___ Given data

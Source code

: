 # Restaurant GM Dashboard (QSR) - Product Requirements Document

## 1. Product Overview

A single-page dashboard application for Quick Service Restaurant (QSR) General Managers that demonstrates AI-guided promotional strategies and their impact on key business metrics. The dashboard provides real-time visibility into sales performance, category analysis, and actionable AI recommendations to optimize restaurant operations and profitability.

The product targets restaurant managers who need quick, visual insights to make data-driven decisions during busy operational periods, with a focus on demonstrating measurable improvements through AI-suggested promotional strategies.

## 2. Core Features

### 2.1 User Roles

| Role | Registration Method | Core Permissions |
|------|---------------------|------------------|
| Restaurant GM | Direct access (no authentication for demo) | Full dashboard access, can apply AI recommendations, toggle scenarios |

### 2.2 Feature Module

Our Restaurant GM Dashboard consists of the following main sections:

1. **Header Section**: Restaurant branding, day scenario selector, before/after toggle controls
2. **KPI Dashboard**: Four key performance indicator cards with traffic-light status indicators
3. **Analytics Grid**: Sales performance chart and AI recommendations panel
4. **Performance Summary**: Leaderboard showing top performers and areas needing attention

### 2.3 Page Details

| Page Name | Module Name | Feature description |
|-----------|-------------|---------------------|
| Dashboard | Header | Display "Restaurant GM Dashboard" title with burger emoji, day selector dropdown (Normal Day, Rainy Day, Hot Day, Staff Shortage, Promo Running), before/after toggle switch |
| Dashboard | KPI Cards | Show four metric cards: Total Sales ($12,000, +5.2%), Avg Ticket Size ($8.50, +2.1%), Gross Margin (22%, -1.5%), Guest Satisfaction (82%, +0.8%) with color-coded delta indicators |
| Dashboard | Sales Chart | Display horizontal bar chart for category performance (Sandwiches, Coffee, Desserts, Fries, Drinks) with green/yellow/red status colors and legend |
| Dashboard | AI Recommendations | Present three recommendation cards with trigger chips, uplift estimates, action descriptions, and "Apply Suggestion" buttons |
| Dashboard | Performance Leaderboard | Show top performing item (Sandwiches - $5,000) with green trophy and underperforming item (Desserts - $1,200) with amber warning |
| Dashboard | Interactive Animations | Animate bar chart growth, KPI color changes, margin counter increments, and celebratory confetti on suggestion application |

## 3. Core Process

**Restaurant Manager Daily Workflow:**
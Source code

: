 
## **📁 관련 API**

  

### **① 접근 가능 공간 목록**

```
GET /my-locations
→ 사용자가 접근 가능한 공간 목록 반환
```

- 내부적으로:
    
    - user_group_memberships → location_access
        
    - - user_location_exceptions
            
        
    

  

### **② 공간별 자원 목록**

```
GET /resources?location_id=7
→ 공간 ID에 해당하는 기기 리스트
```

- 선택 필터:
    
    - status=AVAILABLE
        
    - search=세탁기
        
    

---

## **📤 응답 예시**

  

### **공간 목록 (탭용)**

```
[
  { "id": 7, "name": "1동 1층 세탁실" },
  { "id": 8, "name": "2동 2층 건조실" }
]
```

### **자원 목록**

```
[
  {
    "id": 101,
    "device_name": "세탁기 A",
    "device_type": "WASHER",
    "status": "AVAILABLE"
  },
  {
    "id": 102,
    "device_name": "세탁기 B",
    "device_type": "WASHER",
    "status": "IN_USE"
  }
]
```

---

______

Task objective –
Set the entries down again exactly, beginning with their first line and ending with the line that contains "toggle switch |"; omit all other lines.

Your response –
Source code

: # Restaurant GM Dashboard (QSR) - Product Requirements Document

## 1. Product Overview

A single-page dashboard application for Quick Service Restaurant (QSR) General Managers that demonstrates AI-guided promotional strategies and their impact on key business metrics. The dashboard provides real-time visibility into sales performance, category analysis, and actionable AI recommendations to optimize restaurant operations and profitability.

The product targets restaurant managers who need quick, visual insights to make data-driven decisions during busy operational periods, with a focus on demonstrating measurable improvements through AI-suggested promotional strategies.

## 2. Core Features

### 2.1 User Roles

| Role | Registration Method | Core Permissions |
|------|---------------------|------------------|
| Restaurant GM | Direct access (no authentication for demo) | Full dashboard access, can apply AI recommendations, toggle scenarios |

### 2.2 Feature Module

Our Restaurant GM Dashboard consists of the following main sections:

1. **Header Section**: Restaurant branding, day scenario selector, before/after toggle controls
2. **KPI Dashboard**: Four key performance indicator cards with traffic-light status indicators
3. **Analytics Grid**: Sales performance chart and AI recommendations panel
4. **Performance Summary**: Leaderboard showing top performers and areas needing attention

### 2.3 Page Details

| Page Name | Module Name | Feature description |
|-----------|-------------|---------------------|
| Dashboard | Header | Display "Restaurant GM Dashboard" title with burger emoji, day selector dropdown (Normal Day, Rainy Day, Hot Day, Staff Shortage, Promo Running), before/after toggle switch |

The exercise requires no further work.